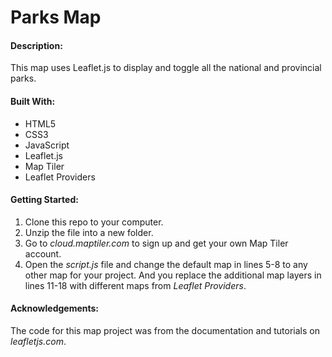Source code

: # Parks Map

#### Description:

This map uses Leaflet.js to display and toggle all the national and provincial parks.

#### Built With:

- HTML5
- CSS3
- JavaScript
- Leaflet.js
- Map Tiler
- Leaflet Providers

#### Getting Started:

1. Clone this repo to your computer.
2. Unzip the file into a new folder.
3. Go to _cloud.maptiler.com_ to sign up and get your own Map Tiler account.
4. Open the _script.js_ file and change the default map in lines 5-8 to any other map for your project. And you replace the additional map layers in lines 11-18 with different maps from _Leaflet Providers_.

#### Acknowledgements:

The code for this map project was from the documentation and tutorials on _leafletjs.com_.
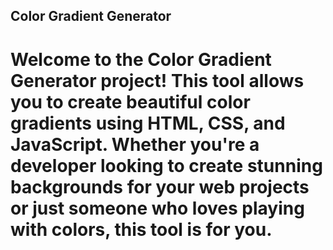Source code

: ## Color Gradient Generator
# Welcome to the Color Gradient Generator project! This tool allows you to create beautiful color gradients using HTML, CSS, and JavaScript. Whether you're a developer looking to create stunning backgrounds for your web projects or just someone who loves playing with colors, this tool is for you.
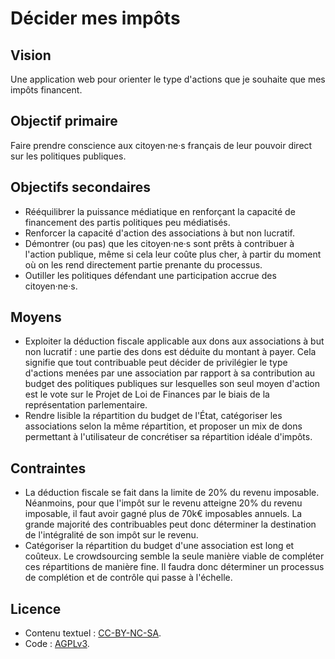 Décider mes impôts
==================

Vision
------

Une application web pour orienter le type d'actions que je souhaite que mes impôts financent.


Objectif primaire
-----------------

Faire prendre conscience aux citoyen·ne·s français de leur pouvoir direct sur les politiques publiques.


Objectifs secondaires
---------------------

- Rééquilibrer la puissance médiatique en renforçant la capacité de financement des partis politiques peu médiatisés.
- Renforcer la capacité d'action des associations à but non lucratif.
- Démontrer (ou pas) que les citoyen·ne·s sont prêts à contribuer à l'action publique, même si cela leur coûte plus cher, à partir du moment où on les rend directement partie prenante du processus.
- Outiller les politiques défendant une participation accrue des citoyen·ne·s.


Moyens
------

- Exploiter la déduction fiscale applicable aux dons aux associations à but non lucratif : une partie des dons est déduite du montant à payer. Cela signifie que tout contribuable peut décider de privilégier le type d'actions menées par une association par rapport à sa contribution au budget des politiques publiques sur lesquelles son seul moyen d'action est le vote sur le Projet de Loi de Finances par le biais de la représentation parlementaire.
- Rendre lisible la répartition du budget de l'État, catégoriser les associations selon la même répartition, et proposer un mix de dons permettant à l'utilisateur de concrétiser sa répartition idéale d'impôts.


Contraintes
-----------

- La déduction fiscale se fait dans la limite de 20% du revenu imposable. Néanmoins, pour que l'impôt sur le revenu atteigne 20% du revenu imposable, il faut avoir gagné plus de 70k€ imposables annuels. La grande majorité des contribuables peut donc déterminer la destination de l'intégralité de son impôt sur le revenu.
- Catégoriser la répartition du budget d'une association est long et coûteux. Le crowdsourcing semble la seule manière viable de compléter ces répartitions de manière fine. Il faudra donc déterminer un processus de complétion et de contrôle qui passe à l'échelle.


Licence
-------

- Contenu textuel : [CC-BY-NC-SA](https://creativecommons.org/licenses/by-nc-sa/3.0/).
- Code : [AGPLv3](https://www.gnu.org/licenses/agpl-3.0.fr.html).
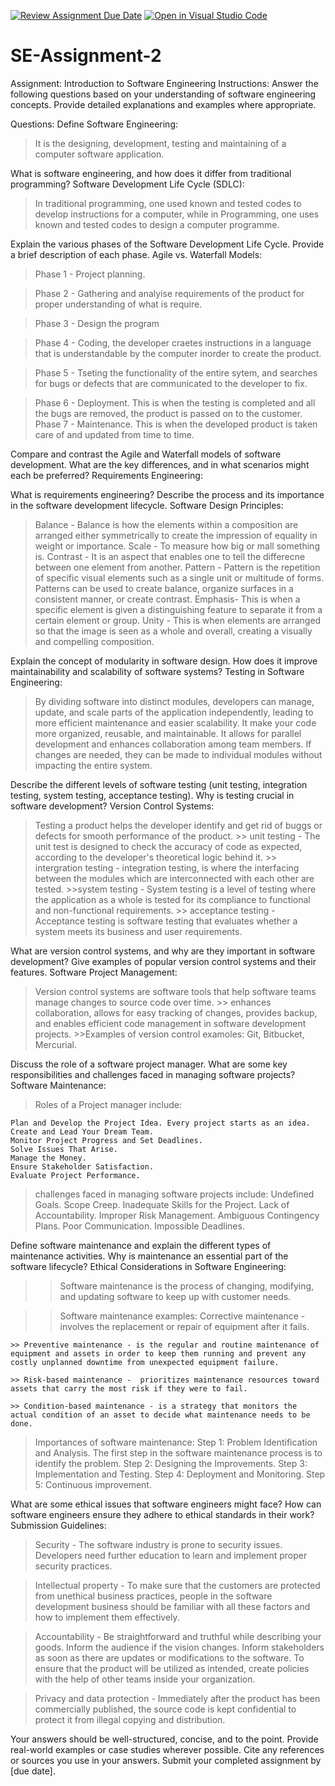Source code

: [![Review Assignment Due Date](https://classroom.github.com/assets/deadline-readme-button-22041afd0340ce965d47ae6ef1cefeee28c7c493a6346c4f15d667ab976d596c.svg)](https://classroom.github.com/a/-ucQIGTc)
[![Open in Visual Studio Code](https://classroom.github.com/assets/open-in-vscode-2e0aaae1b6195c2367325f4f02e2d04e9abb55f0b24a779b69b11b9e10269abc.svg)](https://classroom.github.com/online_ide?assignment_repo_id=15301032&assignment_repo_type=AssignmentRepo)
# SE-Assignment-2
Assignment: Introduction to Software Engineering
Instructions:
Answer the following questions based on your understanding of software engineering concepts. Provide detailed explanations and examples where appropriate.

Questions:
Define Software Engineering:
  > It is the designing, development, testing and maintaining of a computer software application.

What is software engineering, and how does it differ from traditional programming?
Software Development Life Cycle (SDLC):
  >In traditional programming, one used known and tested codes to develop instructions for a computer, while in Programming, one uses known and tested codes to design a computer programme.

Explain the various phases of the Software Development Life Cycle. Provide a brief description of each phase.
Agile vs. Waterfall Models:
  >Phase 1 - Project planning.
  
  >Phase 2 - Gathering and analyise requirements of the product for proper understanding of what is require.
  
  >Phase 3 - Design the program
  
  >Phase 4 - Coding, the developer craetes instructions in a language that is understandable by the computer inorder to create the product.
  
  >Phase 5 - Tseting the functionality of the entire sytem, and searches for bugs
or defects that are communicated to the developer to fix.
  
  > Phase 6 - Deployment. This is when the testing is completed and all the bugs are removed, the product is passed on to the customer.
  > Phase 7 - Maintenance. This is when the developed product is taken care of and updated from time to time.
   
Compare and contrast the Agile and Waterfall models of software development. What are the key differences, and in what scenarios might each be preferred?
Requirements Engineering:

What is requirements engineering? Describe the process and its importance in the software development lifecycle.
Software Design Principles:
  
  > Balance - Balance is how the elements within a composition are arranged either symmetrically to create the impression of equality in weight or importance.
  > Scale - To measure how big or mall something is.
  > Contrast - It is an aspect that enables one to tell the differecne between one element from another.
  > Pattern - Pattern is the repetition of specific visual elements such as a single unit or multitude of forms. Patterns can be used to create balance, organize surfaces in a consistent manner, or create contrast.
  > Emphasis- This is when a specific element is given a distinguishing feature to separate it from a certain element or group.
  > Unity - This is when elements are arranged so that the image is seen as a whole and overall, creating a visually and compelling composition.

Explain the concept of modularity in software design. How does it improve maintainability and scalability of software systems?
Testing in Software Engineering:
  > By dividing software into distinct modules, developers can manage, update, and scale parts of the application independently, leading to more efficient maintenance and easier scalability.
  > It make your code more organized, reusable, and maintainable. It allows for parallel development and enhances collaboration among team members. If changes are needed, they can be made to individual modules without impacting the entire system.

Describe the different levels of software testing (unit testing, integration testing, system testing, acceptance testing). Why is testing crucial in software development?
Version Control Systems:
  >Testing a product helps the developer identify and get rid of buggs or defects for smooth performance of the product.
    >> unit testing -  The unit test is designed to check the accuracy of code as expected, according to the developer's theoretical logic behind it.
    >> intergration testing - integration testing, is  where  the interfacing  between the  modules  which are interconnected with each other are tested.
    >>system testing - System testing is a level of testing where the application as a whole is tested for its compliance to functional and non-functional requirements.
    >> acceptance testing - Acceptance testing is software testing that evaluates whether a system meets its business and user requirements.

What are version control systems, and why are they important in software development? Give examples of popular version control systems and their features.
Software Project Management:
  >Version control systems are software tools that help software teams manage changes to source code over time.
    >> enhances collaboration, allows for easy tracking of changes, provides backup, and enables efficient code management in software development projects.
    >>Examples of version control examoles: Git, Bitbucket, Mercurial.

Discuss the role of a software project manager. What are some key responsibilities and challenges faced in managing software projects?
Software Maintenance:
  
  > Roles of a Project manager include:

    Plan and Develop the Project Idea. Every project starts as an idea. 
    Create and Lead Your Dream Team. 
    Monitor Project Progress and Set Deadlines.
    Solve Issues That Arise. 
    Manage the Money. 
    Ensure Stakeholder Satisfaction. 
    Evaluate Project Performance.
  
  > challenges faced in managing software projects include:
    Undefined Goals. 
    Scope Creep. 
    Inadequate Skills for the Project. 
    Lack of Accountability. 
    Improper Risk Management. 
    Ambiguous Contingency Plans. 
    Poor Communication. 
    Impossible Deadlines.

Define software maintenance and explain the different types of maintenance activities. Why is maintenance an essential part of the software lifecycle?
Ethical Considerations in Software Engineering:
  
  >> Software maintenance is the process of changing, modifying, and updating software to keep up with customer needs.
  
  >> Software maintenance examples:
    Corrective maintenance - involves the replacement or repair of equipment     after it fails.

    >> Preventive maintenance - is the regular and routine maintenance of equipment and assets in order to keep them running and prevent any costly unplanned downtime from unexpected equipment failure.
    
    >> Risk-based maintenance -  prioritizes maintenance resources toward assets that carry the most risk if they were to fail.
    
    >> Condition-based maintenance - is a strategy that monitors the actual condition of an asset to decide what maintenance needs to be done.
  
  >Importances of software maintenance:
    Step 1: Problem Identification and Analysis. The first step in the software maintenance process is to identify the problem. 
    Step 2: Designing the Improvements. 
    Step 3: Implementation and Testing. 
    Step 4: Deployment and Monitoring. 
    Step 5: Continuous improvement.

What are some ethical issues that software engineers might face? How can software engineers ensure they adhere to ethical standards in their work?
Submission Guidelines:
  > Security - The software industry is prone to security issues. Developers need further education to learn and implement proper security practices.
    
  > Intellectual property - To make sure that the customers are protected from unethical business practices, people in the software development business should be familiar with all these factors and how to implement them effectively.
  
  > Accountability - Be straightforward and truthful while describing your goods. Inform the audience if the vision changes. Inform stakeholders as soon as there are updates or modifications to the software. To ensure that the product will be utilized as intended, create policies with the help of other teams inside your organization.
  
  > Privacy and data protection - Immediately after the product has been commercially published, the source code is kept confidential to protect it from illegal copying and distribution.

  
Your answers should be well-structured, concise, and to the point.
Provide real-world examples or case studies wherever possible.
Cite any references or sources you use in your answers.
Submit your completed assignment by [due date].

__________

Assignment » An exact copy of the lines above, from the one containing "element from another." down to the one containing "the entire system." and including both, is the whole answer; retype it and nothing else.

Response to the task »
  > Contrast - It is an aspect that enables one to tell the differecne between one element from another.
  > Pattern - Pattern is the repetition of specific visual elements such as a single unit or multitude of forms. Patterns can be used to create balance, organize surfaces in a consistent manner, or create contrast.
  > Emphasis- This is when a specific element is given a distinguishing feature to separate it from a certain element or group.
  > Unity - This is when elements are arranged so that the image is seen as a whole and overall, creating a visually and compelling composition.

Explain the concept of modularity in software design. How does it improve maintainability and scalability of software systems?
Testing in Software Engineering:
  > By dividing software into distinct modules, developers can manage, update, and scale parts of the application independently, leading to more efficient maintenance and easier scalability.
  > It make your code more organized, reusable, and maintainable. It allows for parallel development and enhances collaboration among team members. If changes are needed, they can be made to individual modules without impacting the entire system.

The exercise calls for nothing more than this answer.